Work instruction:
Look through the records and copy each line with the string "textwidth" in it.

Stored data START

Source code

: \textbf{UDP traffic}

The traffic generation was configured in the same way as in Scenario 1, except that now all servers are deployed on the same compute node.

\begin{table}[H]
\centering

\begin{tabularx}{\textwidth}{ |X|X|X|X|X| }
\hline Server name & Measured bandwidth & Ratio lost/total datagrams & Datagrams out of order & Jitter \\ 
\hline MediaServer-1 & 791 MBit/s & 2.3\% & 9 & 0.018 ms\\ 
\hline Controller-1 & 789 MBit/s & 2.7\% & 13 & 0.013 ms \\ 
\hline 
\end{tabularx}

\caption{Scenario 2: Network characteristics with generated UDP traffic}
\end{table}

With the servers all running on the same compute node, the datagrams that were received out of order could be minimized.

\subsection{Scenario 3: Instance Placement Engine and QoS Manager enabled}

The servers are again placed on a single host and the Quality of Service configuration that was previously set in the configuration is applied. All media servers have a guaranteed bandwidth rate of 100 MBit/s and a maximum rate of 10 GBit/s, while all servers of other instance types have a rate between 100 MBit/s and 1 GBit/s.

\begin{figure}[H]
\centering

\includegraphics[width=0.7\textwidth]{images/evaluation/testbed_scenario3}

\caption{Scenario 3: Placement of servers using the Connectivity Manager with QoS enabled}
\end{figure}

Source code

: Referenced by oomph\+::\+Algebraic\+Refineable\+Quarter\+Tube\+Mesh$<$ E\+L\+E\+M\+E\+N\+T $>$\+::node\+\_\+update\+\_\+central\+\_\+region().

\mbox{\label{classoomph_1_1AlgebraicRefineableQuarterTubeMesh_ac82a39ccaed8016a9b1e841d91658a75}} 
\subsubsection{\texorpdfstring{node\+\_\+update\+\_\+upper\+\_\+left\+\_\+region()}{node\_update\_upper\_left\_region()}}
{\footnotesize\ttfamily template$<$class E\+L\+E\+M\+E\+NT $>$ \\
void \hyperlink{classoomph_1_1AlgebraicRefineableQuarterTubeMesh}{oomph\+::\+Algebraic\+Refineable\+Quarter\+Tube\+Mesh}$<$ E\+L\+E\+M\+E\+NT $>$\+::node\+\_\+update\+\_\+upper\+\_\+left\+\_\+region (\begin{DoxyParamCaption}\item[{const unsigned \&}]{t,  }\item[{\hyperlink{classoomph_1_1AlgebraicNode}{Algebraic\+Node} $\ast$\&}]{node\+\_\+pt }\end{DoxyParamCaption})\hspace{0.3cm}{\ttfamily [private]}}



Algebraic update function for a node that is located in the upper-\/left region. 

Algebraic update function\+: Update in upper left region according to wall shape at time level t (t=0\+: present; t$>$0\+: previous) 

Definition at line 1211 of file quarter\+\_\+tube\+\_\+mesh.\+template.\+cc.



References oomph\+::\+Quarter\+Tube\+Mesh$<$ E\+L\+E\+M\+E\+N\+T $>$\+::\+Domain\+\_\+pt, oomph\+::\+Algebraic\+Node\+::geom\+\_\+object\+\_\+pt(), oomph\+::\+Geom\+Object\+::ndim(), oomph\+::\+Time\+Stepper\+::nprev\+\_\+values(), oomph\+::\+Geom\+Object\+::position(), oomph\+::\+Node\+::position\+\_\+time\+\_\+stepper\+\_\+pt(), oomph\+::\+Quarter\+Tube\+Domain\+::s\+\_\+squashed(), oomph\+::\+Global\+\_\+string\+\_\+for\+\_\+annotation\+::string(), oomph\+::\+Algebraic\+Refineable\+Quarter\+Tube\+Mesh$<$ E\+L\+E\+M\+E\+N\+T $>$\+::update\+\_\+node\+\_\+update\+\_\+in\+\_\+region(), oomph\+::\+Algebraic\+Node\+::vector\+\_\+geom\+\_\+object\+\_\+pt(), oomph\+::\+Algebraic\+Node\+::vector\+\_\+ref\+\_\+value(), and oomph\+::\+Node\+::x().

Stored data END

Answer space:
\begin{tabularx}{\textwidth}{ |X|X|X|X|X| }
\includegraphics[width=0.7\textwidth]{images/evaluation/testbed_scenario3}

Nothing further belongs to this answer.